**Work instructions**
Below are some records. Return exactly the lines from the one containing "### Neural Architecture" through the one containing "- Small network", both included, and only those.

Collected data:
════════════════════
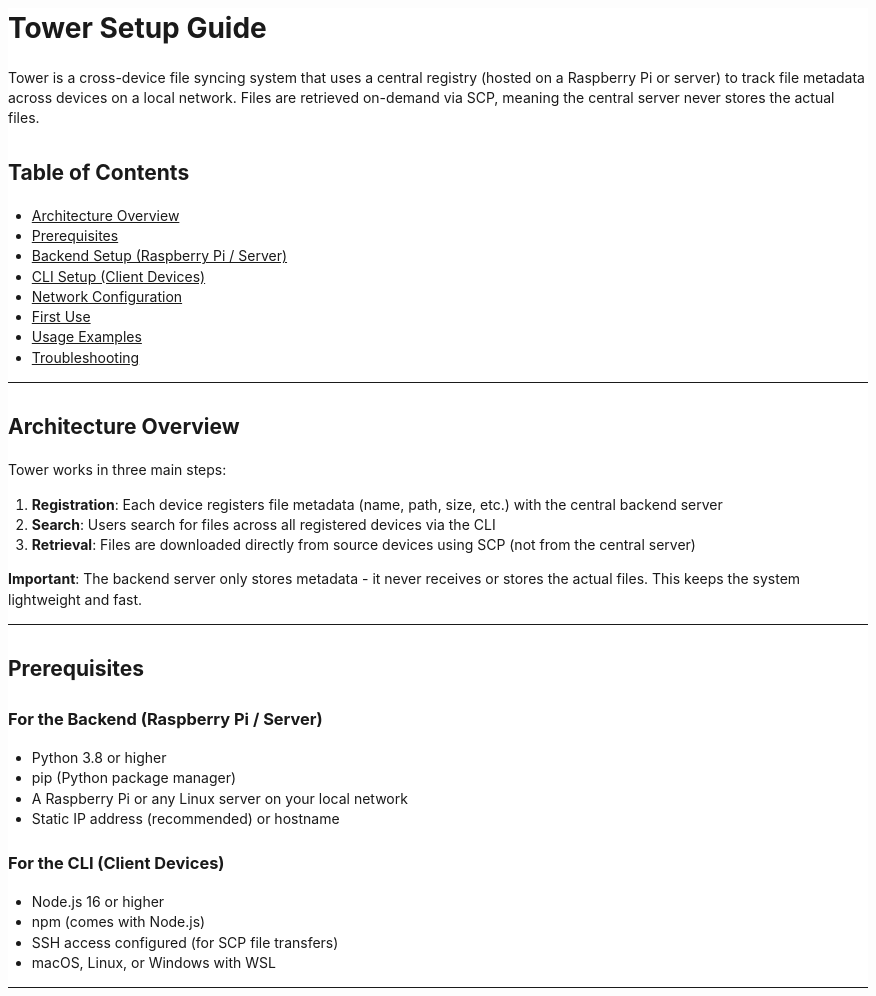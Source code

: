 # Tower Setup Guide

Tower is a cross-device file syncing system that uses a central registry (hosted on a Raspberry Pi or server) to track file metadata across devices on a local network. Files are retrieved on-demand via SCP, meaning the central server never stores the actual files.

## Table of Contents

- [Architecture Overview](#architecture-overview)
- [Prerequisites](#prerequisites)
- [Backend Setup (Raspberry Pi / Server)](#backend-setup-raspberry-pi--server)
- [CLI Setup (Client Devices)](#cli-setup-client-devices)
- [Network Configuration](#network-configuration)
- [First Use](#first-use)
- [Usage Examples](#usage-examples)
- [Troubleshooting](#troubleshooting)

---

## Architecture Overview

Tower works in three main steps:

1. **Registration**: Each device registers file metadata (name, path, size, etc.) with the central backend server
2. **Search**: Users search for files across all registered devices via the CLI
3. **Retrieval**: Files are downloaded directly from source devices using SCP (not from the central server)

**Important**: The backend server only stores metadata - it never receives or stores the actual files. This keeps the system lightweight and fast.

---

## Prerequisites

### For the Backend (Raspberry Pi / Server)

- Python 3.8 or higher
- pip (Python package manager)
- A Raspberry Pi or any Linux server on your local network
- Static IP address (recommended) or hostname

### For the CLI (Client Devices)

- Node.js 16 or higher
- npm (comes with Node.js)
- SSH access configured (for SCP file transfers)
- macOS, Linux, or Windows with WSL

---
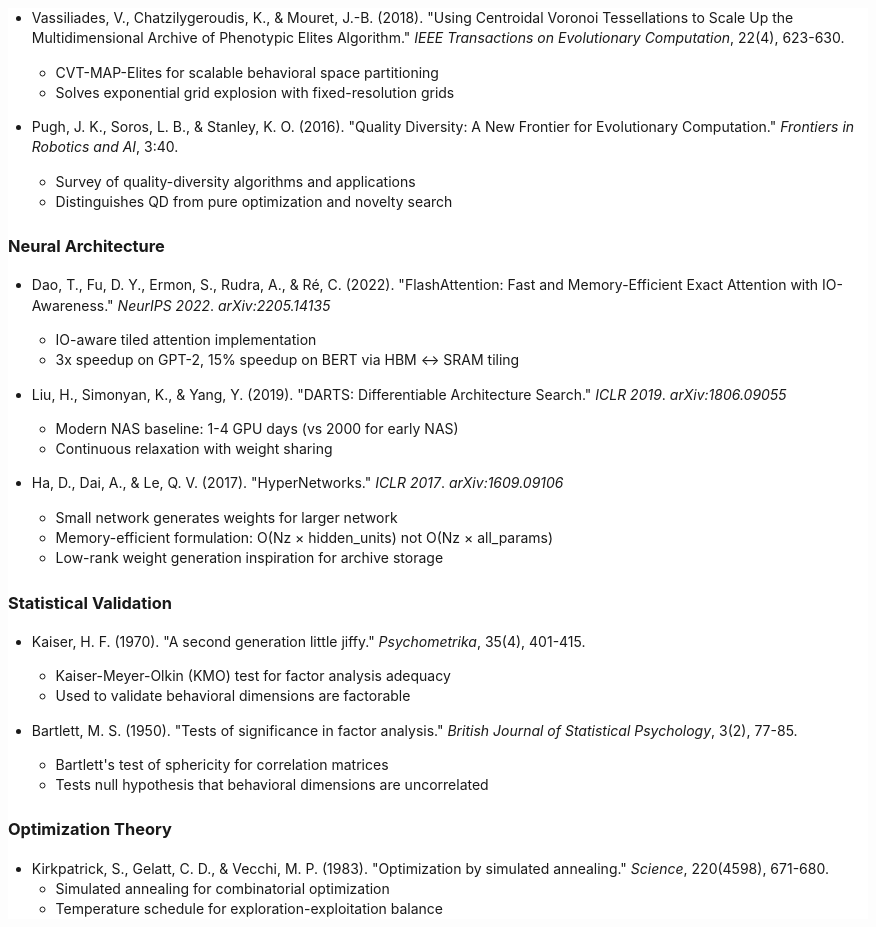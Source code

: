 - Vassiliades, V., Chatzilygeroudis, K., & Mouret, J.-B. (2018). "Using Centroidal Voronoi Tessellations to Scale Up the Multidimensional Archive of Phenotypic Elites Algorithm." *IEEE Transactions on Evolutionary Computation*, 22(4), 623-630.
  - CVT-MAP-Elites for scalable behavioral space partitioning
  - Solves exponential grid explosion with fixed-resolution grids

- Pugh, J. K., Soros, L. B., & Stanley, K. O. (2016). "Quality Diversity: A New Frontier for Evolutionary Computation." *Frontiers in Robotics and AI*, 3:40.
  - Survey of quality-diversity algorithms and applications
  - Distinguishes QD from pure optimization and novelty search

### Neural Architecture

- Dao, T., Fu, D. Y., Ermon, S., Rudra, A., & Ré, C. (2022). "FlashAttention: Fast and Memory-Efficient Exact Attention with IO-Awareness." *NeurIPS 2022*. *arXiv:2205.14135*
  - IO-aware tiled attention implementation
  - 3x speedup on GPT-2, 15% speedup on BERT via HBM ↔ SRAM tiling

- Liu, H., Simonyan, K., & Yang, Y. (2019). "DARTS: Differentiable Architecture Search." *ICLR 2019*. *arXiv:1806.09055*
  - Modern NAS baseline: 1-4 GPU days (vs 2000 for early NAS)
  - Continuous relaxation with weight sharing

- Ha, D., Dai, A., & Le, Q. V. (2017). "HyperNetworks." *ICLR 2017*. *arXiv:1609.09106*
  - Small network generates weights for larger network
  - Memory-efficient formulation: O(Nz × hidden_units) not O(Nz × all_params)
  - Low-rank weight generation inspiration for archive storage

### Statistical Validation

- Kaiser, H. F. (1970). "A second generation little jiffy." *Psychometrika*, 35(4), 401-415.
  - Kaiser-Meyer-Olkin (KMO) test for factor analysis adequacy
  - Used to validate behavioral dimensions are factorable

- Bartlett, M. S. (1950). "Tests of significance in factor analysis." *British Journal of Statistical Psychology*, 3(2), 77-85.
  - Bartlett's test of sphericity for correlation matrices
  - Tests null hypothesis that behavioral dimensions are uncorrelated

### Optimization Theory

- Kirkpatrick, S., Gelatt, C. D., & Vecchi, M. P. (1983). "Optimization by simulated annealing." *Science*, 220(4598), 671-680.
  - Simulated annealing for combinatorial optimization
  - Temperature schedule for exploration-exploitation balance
════════════════════
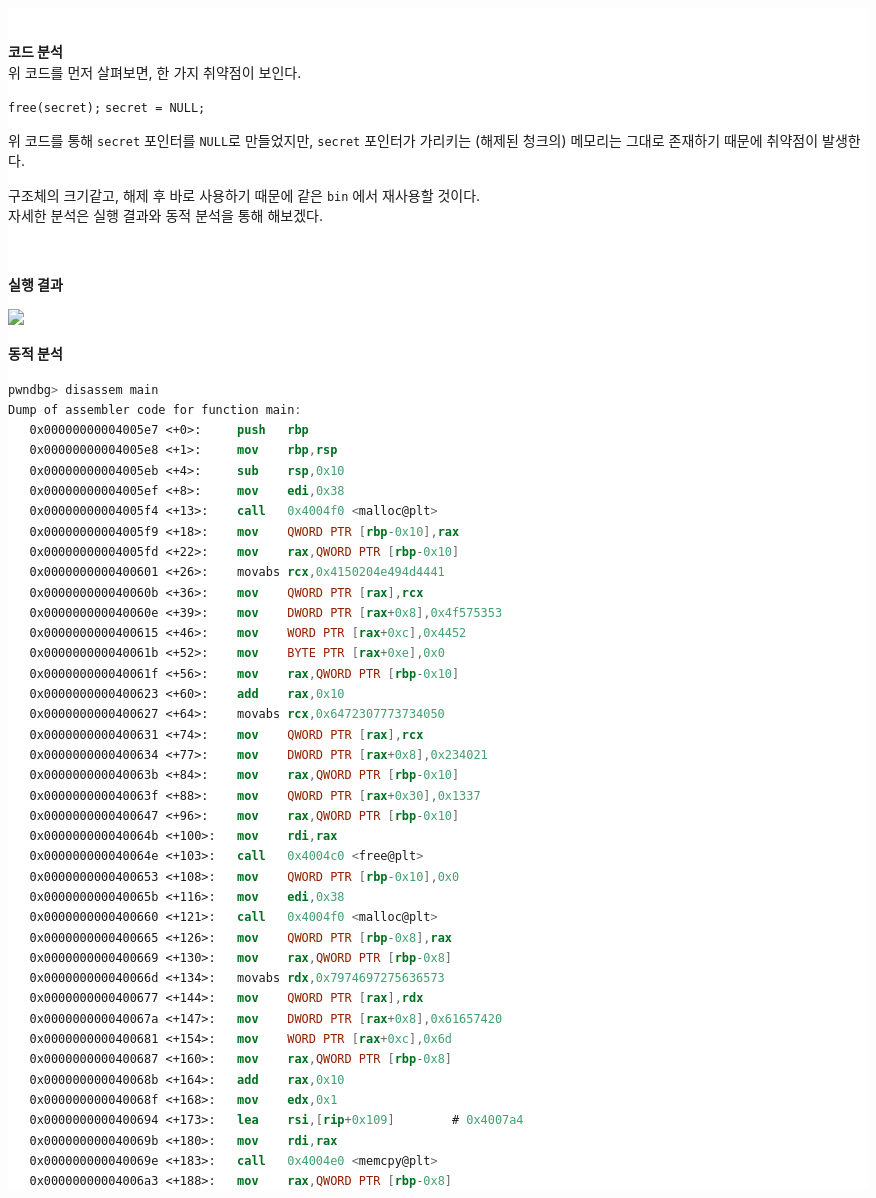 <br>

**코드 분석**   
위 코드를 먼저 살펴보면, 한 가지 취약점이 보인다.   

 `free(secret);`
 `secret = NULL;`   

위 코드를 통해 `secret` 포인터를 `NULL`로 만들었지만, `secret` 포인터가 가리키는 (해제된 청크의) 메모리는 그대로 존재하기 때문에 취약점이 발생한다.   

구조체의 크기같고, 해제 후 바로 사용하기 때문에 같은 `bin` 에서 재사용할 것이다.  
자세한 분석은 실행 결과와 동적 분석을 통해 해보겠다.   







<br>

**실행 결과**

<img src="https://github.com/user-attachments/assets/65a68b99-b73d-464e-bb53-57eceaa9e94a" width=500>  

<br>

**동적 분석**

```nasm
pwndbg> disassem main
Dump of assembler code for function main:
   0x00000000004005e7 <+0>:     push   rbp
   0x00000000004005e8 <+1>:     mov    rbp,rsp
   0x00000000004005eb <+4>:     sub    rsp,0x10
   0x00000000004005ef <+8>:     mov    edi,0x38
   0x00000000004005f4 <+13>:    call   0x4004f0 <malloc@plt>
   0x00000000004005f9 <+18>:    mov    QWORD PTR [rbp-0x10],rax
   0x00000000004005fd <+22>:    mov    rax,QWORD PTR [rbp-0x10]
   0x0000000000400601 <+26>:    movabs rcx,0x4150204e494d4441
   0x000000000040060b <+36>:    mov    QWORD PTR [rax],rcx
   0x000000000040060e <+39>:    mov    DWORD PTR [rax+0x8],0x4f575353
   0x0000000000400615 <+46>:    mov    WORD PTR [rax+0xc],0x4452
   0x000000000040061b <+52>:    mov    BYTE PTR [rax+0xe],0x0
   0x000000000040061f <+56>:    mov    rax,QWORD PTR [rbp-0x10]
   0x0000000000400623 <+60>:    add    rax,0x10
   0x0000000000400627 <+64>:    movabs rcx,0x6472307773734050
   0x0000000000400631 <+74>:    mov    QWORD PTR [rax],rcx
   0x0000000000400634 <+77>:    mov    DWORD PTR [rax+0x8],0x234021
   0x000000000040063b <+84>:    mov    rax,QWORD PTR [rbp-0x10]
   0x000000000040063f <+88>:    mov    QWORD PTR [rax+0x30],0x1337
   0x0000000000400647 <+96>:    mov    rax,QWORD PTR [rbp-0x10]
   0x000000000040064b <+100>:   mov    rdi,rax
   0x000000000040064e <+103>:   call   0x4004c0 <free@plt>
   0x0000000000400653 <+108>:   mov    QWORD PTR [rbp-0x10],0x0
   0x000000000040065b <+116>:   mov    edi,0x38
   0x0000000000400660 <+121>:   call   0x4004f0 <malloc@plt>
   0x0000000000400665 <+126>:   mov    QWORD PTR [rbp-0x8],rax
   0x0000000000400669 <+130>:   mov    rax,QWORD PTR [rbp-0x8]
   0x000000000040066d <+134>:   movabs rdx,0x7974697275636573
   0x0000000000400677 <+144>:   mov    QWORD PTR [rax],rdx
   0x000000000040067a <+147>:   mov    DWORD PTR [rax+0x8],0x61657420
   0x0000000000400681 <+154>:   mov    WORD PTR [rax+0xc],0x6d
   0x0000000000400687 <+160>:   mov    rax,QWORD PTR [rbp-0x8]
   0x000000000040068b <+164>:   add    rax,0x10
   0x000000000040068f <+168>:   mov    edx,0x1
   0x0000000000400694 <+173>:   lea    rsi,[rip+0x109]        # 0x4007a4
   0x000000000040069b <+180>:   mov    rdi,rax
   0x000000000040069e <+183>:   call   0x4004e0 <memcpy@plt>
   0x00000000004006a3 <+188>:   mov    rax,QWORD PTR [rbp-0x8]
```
════════════════════
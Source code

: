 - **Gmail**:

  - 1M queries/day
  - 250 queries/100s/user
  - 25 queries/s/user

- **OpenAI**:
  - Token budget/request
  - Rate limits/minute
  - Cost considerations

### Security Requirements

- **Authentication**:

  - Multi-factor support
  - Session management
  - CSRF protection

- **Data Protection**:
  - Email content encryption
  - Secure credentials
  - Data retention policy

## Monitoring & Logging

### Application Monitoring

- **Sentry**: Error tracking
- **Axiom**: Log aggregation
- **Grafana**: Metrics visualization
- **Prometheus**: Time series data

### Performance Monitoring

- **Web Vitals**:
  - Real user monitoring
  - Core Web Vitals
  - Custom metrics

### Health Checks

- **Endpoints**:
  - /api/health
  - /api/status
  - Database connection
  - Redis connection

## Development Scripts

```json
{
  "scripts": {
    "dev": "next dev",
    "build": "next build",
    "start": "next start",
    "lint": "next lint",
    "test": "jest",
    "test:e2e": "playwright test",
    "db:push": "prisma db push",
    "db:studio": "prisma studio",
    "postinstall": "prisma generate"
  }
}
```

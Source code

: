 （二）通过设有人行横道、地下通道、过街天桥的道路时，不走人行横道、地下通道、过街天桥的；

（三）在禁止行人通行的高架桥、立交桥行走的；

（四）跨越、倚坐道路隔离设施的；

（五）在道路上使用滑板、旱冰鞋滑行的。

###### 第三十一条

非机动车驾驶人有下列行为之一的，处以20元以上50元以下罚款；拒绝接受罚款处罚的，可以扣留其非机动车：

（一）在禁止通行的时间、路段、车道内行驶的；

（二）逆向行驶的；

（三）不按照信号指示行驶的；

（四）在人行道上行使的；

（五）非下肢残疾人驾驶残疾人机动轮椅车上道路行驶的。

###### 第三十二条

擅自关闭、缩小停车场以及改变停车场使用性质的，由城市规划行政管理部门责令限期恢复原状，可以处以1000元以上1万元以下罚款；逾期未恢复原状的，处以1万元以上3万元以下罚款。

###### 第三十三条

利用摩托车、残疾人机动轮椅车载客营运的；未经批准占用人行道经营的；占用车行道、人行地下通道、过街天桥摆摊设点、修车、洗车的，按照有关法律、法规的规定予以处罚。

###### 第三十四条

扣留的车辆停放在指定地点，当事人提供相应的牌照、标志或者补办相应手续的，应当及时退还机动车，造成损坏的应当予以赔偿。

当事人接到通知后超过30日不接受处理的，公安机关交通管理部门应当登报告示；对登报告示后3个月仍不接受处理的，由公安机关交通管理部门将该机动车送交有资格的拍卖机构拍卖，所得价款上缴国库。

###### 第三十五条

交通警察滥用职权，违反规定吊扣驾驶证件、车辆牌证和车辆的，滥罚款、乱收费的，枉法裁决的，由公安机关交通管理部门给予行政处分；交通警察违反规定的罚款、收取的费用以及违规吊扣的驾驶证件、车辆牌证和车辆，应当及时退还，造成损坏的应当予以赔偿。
════════════════════
**Task output**
### Neural Architecture

- Dao, T., Fu, D. Y., Ermon, S., Rudra, A., & Ré, C. (2022). "FlashAttention: Fast and Memory-Efficient Exact Attention with IO-Awareness." *NeurIPS 2022*. *arXiv:2205.14135*
  - IO-aware tiled attention implementation
  - 3x speedup on GPT-2, 15% speedup on BERT via HBM ↔ SRAM tiling

- Liu, H., Simonyan, K., & Yang, Y. (2019). "DARTS: Differentiable Architecture Search." *ICLR 2019*. *arXiv:1806.09055*
  - Modern NAS baseline: 1-4 GPU days (vs 2000 for early NAS)
  - Continuous relaxation with weight sharing

- Ha, D., Dai, A., & Le, Q. V. (2017). "HyperNetworks." *ICLR 2017*. *arXiv:1609.09106*
  - Small network generates weights for larger network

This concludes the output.